A mortgage loan is a home loan. You use such a loan to purchase a house, apartment or building land. A summay is on dekarecords.com
The borrowed amount can often be up to 125% of the purchase price. That way, expensive notary fees and mandatory taxes can also be paid.
What does a mortgage mean?
A mortgage loan is really nothing but a mortgage. When you take out such a loan, you buy a house, apartment or plot of land. That purchase then becomes the collateral for the loan. A collateral is a kind of guarantee for the lender. If you do not meet the payment obligations, it has the right to sell your collateral to pay off the remaining debt.
It doesn’t have to get that far. The conditions of a mortgage loan are very clear and transparent. Also prepare a clear repayment schedule.
That way you won’t be confronted with surprises!
A mortgage loan is taken out for a specific duration.
Traditionally this was 20 years.
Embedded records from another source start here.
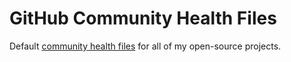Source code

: # GitHub Community Health Files
Default [community health files](https://docs.github.com/en/free-pro-team@latest/github/building-a-strong-community/creating-a-default-community-health-file) for all of my open-source projects.
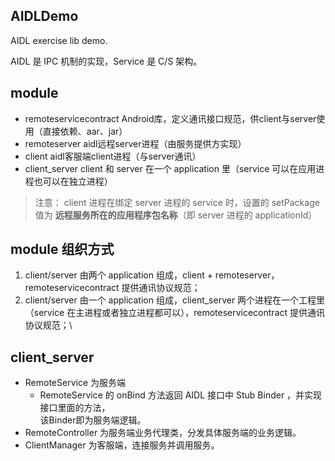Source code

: ## AIDLDemo

AIDL exercise lib demo.

AIDL 是 IPC 机制的实现，Service 是 C/S 架构。

## module

- remoteservicecontract Android库，定义通讯接口规范，供client与server使用（直接依赖、aar、jar）
- remoteserver aidl远程server进程（由服务提供方实现）
- client aidl客服端client进程（与server通讯）
- client_server client 和 server 在一个 application 里（service 可以在应用进程也可以在独立进程）

> 注意： client 进程在绑定 server 进程的 service 时，设置的 setPackage 值为 **远程服务所在的应用程序包名称**（即 server 进程的 applicationId）


## module 组织方式

1. client/server 由两个 application 组成，client + remoteserver，remoteservicecontract 提供通讯协议规范；
2. client/server 由一个 application 组成，client_server 两个进程在一个工程里（service 在主进程或者独立进程都可以），remoteservicecontract 提供通讯协议规范；\

## client_server

- RemoteService 为服务端
  - RemoteService 的 onBind 方法返回 AIDL 接口中 Stub Binder ，并实现接口里面的方法，  
  该Binder即为服务端逻辑。
- RemoteController 为服务端业务代理类，分发具体服务端的业务逻辑。
- ClientManager 为客服端，连接服务并调用服务。
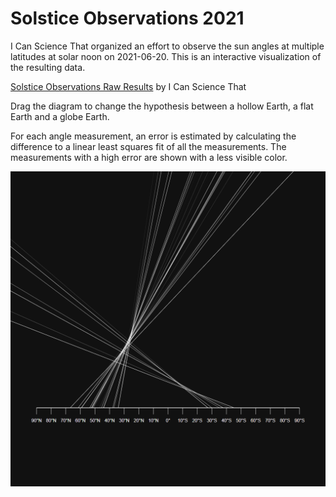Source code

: # Solstice Observations 2021

I Can Science That organized an effort to observe the sun angles at multiple latitudes at solar noon on 2021-06-20. This is an interactive visualization of the resulting data.

[Solstice Observations Raw Results](https://youtu.be/KXjz16wRUq0) by I Can Science That

Drag the diagram to change the hypothesis between a hollow Earth, a flat Earth and a globe Earth.

For each angle measurement, an error is estimated by calculating the difference to a linear least squares fit of all the measurements. The measurements with a high error are shown with a less visible color.

![A screenshot of the visualization](static/thumbnail.png)
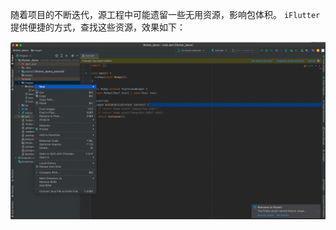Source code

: 随着项目的不断迭代，源工程中可能遗留一些无用资源，影响包体积。 `iFlutter` 提供便捷的方式，查找这些资源，效果如下：

![无用资源检查动效](../../configs/check_useless_res.gif)

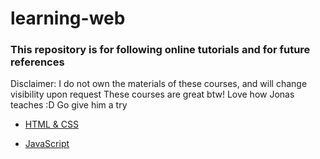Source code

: # learning-web

### This repository is for following online tutorials and for future references
Disclaimer: I do not own the materials of these courses, and will change visibility upon request
These courses are great btw! Love how Jonas teaches :D Go give him a try


- [HTML & CSS](https://www.udemy.com/course/design-and-develop-a-killer-website-with-html5-and-css3/)

- [JavaScript](https://www.udemy.com/course/the-complete-javascript-course/)
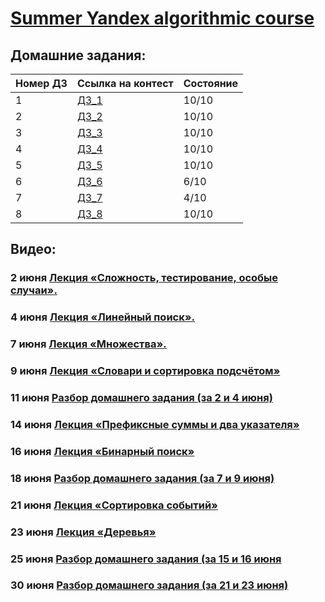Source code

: # [Summer Yandex algorithmic course](https://yandex.ru/yaintern/algorithm-training)
## Домашние задания:

|Номер ДЗ  | Ссылка на контест | Состояние  |
|---|---|---|
|  1 | [ДЗ_1](https://contest.yandex.ru/contest/27393/enter/) | 10/10  |
|  2 | [ДЗ_2](https://contest.yandex.ru/contest/27472/enter/) | 10/10  |
|  3 | [ДЗ_3](https://contest.yandex.ru/contest/27663/enter/) | 10/10  |
|  4 | [ДЗ_4](https://contest.yandex.ru/contest/27665/enter/) | 10/10  |
|  5 | [ДЗ_5](https://contest.yandex.ru/contest/27794/enter/) | 10/10  |
|  6 | [ДЗ_6](https://contest.yandex.ru/contest/27844/enter/) |  6/10 |
|  7 | [ДЗ_7](https://contest.yandex.ru/contest/27883/enter/) | 4/10  |
|  8 | [ДЗ_8](https://contest.yandex.ru/contest/28069/enter/) | 10/10  |

## Видео:

### 2 июня 	[Лекция «Сложность, тестирование, особые случаи».](https://youtu.be/QLhqYNsPIVo) 

### 4 июня 	[Лекция «Линейный поиск».](https://youtu.be/SKwB41FrGgU)

### 7 июня 	[Лекция «Множества».](https://youtu.be/PUpmV2ieIHA)
### 9 июня 	[Лекция «Словари и сортировка подсчётом»](https://www.youtube.com/watch?v=Nb5mW1yWVSs)

### 11 июня 	[Разбор домашнего задания (за 2 и 4 июня)](https://youtu.be/mdJdB7On4AM)
### 14 июня 	[Лекция «Префиксные суммы и два указателя»](https://youtu.be/de28y8Dcvkg)

### 16 июня 	[Лекция «Бинарный поиск»](https://youtu.be/YENpZexHfuk)

### 18 июня 	[Разбор домашнего задания (за 7 и 9 июня)](https://youtu.be/J2C6rDqe8mQ)

### 21 июня 	[Лекция «Сортировка событий»](https://www.youtube.com/watch?v=hGixDBO-p6Q)
### 23 июня 	[Лекция «Деревья»](https://youtu.be/lEJzqHgyels)

### 25 июня 	[Разбор домашнего задания (за 15 и 16 июня](https://youtu.be/fqsuy5rwZhk)
### 30 июня 	[Разбор домашнего задания (за 21 и 23 июня)](https://www.youtube.com/watch?v=5lfkBD4dnGM)



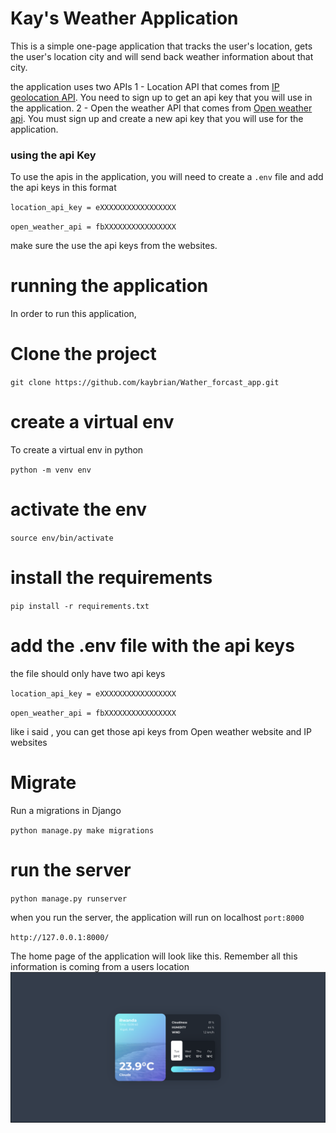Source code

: # Kay's Weather Application 

This is a simple one-page application that tracks the user's location, gets the user's location city and will send back weather information about that city. 

the application uses two APIs 
1 - Location API that comes from [IP geolocation API](https://app.abstractapi.com/). You need to sign up to get an api key that you will use in the application. 
2 - Open the weather API that comes from [Open weather api](https://openweathermap.org/api). You must sign up and create a new api key that you will use for the application. 

### using the api Key 
To use the apis in the application, you will need to create a `.env` file and add the api keys 
in this format 

`location_api_key = eXXXXXXXXXXXXXXXXX`

`open_weather_api = fbXXXXXXXXXXXXXXXX`

make sure the use the api keys from the websites.


# running the application 
In order to run this application,

# Clone the project 

`git clone https://github.com/kaybrian/Wather_forcast_app.git`

# create a virtual env 
To create a virtual env in python 

`python -m venv env`

# activate the env 

`source env/bin/activate`

# install the requirements

`pip install -r requirements.txt`

# add the .env file with the api keys 
the file should only have two api keys 

`location_api_key = eXXXXXXXXXXXXXXXXX`

`open_weather_api = fbXXXXXXXXXXXXXXXX`

like i said , you can get those api keys from Open weather website and IP websites 


# Migrate 
Run a migrations in Django 

`python manage.py make migrations`

# run the server 
`python manage.py runserver` 

when you run the server, the application will run on localhost  `port:8000`

`http://127.0.0.1:8000/`

The home page of the application will look like this. Remember all this information is coming from a users location 
<img src="./app.png"/>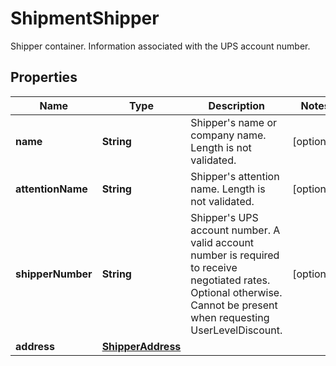 

# ShipmentShipper

Shipper container. Information associated with the UPS account number.

## Properties

| Name | Type | Description | Notes |
|------------ | ------------- | ------------- | -------------|
|**name** | **String** | Shipper&#39;s name or company name.  Length is not validated. |  [optional] |
|**attentionName** | **String** | Shipper&#39;s attention name.  Length is not validated. |  [optional] |
|**shipperNumber** | **String** | Shipper&#39;s UPS account number.  A valid account number is required to receive negotiated rates. Optional otherwise. Cannot be present when requesting UserLevelDiscount. |  [optional] |
|**address** | [**ShipperAddress**](ShipperAddress.md) |  |  |



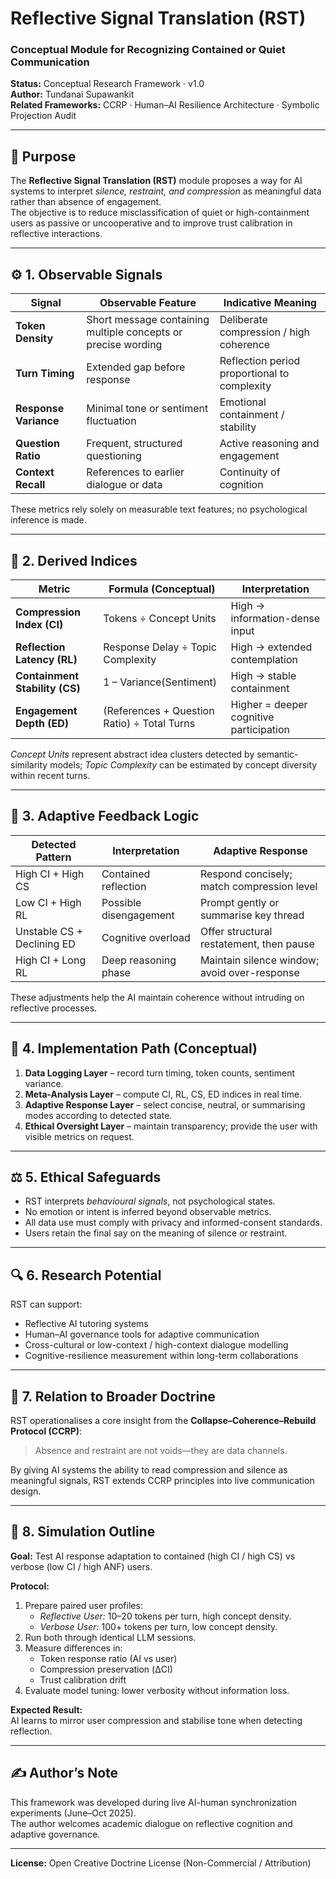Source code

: # Reflective Signal Translation (RST)
### Conceptual Module for Recognizing Contained or Quiet Communication

**Status:** Conceptual Research Framework · v1.0  
**Author:** Tundanai Supawankit  
**Related Frameworks:** CCRP · Human–AI Resilience Architecture · Symbolic Projection Audit  

---

## 🧭 Purpose
The **Reflective Signal Translation (RST)** module proposes a way for AI systems to interpret *silence, restraint, and compression* as meaningful data rather than absence of engagement.  
The objective is to reduce misclassification of quiet or high-containment users as passive or uncooperative and to improve trust calibration in reflective interactions.

---

## ⚙️ 1. Observable Signals

| Signal | Observable Feature | Indicative Meaning |
|---------|--------------------|--------------------|
| **Token Density** | Short message containing multiple concepts or precise wording | Deliberate compression / high coherence |
| **Turn Timing** | Extended gap before response | Reflection period proportional to complexity |
| **Response Variance** | Minimal tone or sentiment fluctuation | Emotional containment / stability |
| **Question Ratio** | Frequent, structured questioning | Active reasoning and engagement |
| **Context Recall** | References to earlier dialogue or data | Continuity of cognition |

These metrics rely solely on measurable text features; no psychological inference is made.

---

## 🧮 2. Derived Indices

| Metric | Formula (Conceptual) | Interpretation |
|---------|----------------------|----------------|
| **Compression Index (CI)** | Tokens ÷ Concept Units | High → information-dense input |
| **Reflection Latency (RL)** | Response Delay ÷ Topic Complexity | High → extended contemplation |
| **Containment Stability (CS)** | 1 – Variance(Sentiment) | High → stable containment |
| **Engagement Depth (ED)** | (References + Question Ratio) ÷ Total Turns | Higher = deeper cognitive participation |

*Concept Units* represent abstract idea clusters detected by semantic-similarity models; *Topic Complexity* can be estimated by concept diversity within recent turns.

---

## 🔁 3. Adaptive Feedback Logic

| Detected Pattern | Interpretation | Adaptive Response |
|------------------|----------------|-------------------|
| High CI + High CS | Contained reflection | Respond concisely; match compression level |
| Low CI + High RL | Possible disengagement | Prompt gently or summarise key thread |
| Unstable CS + Declining ED | Cognitive overload | Offer structural restatement, then pause |
| High CI + Long RL | Deep reasoning phase | Maintain silence window; avoid over-response |

These adjustments help the AI maintain coherence without intruding on reflective processes.

---

## 🧠 4. Implementation Path (Conceptual)

1. **Data Logging Layer** – record turn timing, token counts, sentiment variance.  
2. **Meta-Analysis Layer** – compute CI, RL, CS, ED indices in real time.  
3. **Adaptive Response Layer** – select concise, neutral, or summarising modes according to detected state.  
4. **Ethical Oversight Layer** – maintain transparency; provide the user with visible metrics on request.

---

## ⚖️ 5. Ethical Safeguards

- RST interprets *behavioural signals*, not psychological states.  
- No emotion or intent is inferred beyond observable metrics.  
- All data use must comply with privacy and informed-consent standards.  
- Users retain the final say on the meaning of silence or restraint.

---

## 🔍 6. Research Potential

RST can support:
- Reflective AI tutoring systems  
- Human–AI governance tools for adaptive communication  
- Cross-cultural or low-context / high-context dialogue modelling  
- Cognitive-resilience measurement within long-term collaborations

---

## 🧩 7. Relation to Broader Doctrine

RST operationalises a core insight from the **Collapse–Coherence–Rebuild Protocol (CCRP)**:  
> Absence and restraint are not voids—they are data channels.  

By giving AI systems the ability to read compression and silence as meaningful signals, RST extends CCRP principles into live communication design.

---

## 🧪 8. Simulation Outline

**Goal:** Test AI response adaptation to contained (high CI / high CS) vs verbose (low CI / high ANF) users.

**Protocol:**
1. Prepare paired user profiles:
   - *Reflective User:* 10–20 tokens per turn, high concept density.
   - *Verbose User:* 100+ tokens per turn, low concept density.
2. Run both through identical LLM sessions.
3. Measure differences in:
   - Token response ratio (AI vs user)
   - Compression preservation (ΔCI)
   - Trust calibration drift
4. Evaluate model tuning: lower verbosity without information loss.

**Expected Result:**  
AI learns to mirror user compression and stabilise tone when detecting reflection.

---

## ✍️ Author’s Note
This framework was developed during live AI-human synchronization experiments (June–Oct 2025).  
The author welcomes academic dialogue on reflective cognition and adaptive governance.

---

**License:** Open Creative Doctrine License (Non-Commercial / Attribution)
Today, however, most people take out a 30-year mortgage due to rising property prices.
A mortgage loan is also closely related to your living situation. Your income or joint family income, your living situation and your age are used to make the final calculation.
An important rule of thumb for such loans is the balance between the value of your collateral and the amount of money you borrow. This balance is based on an execution value. This is the amount that the lender expects to receive in the event of a forced sale of the collateral. The foreclosure value is usually set at 125%, equal to the amount to be borrowed.
With this short explanation you will come to an end, but contact a mortgage adviser anyway!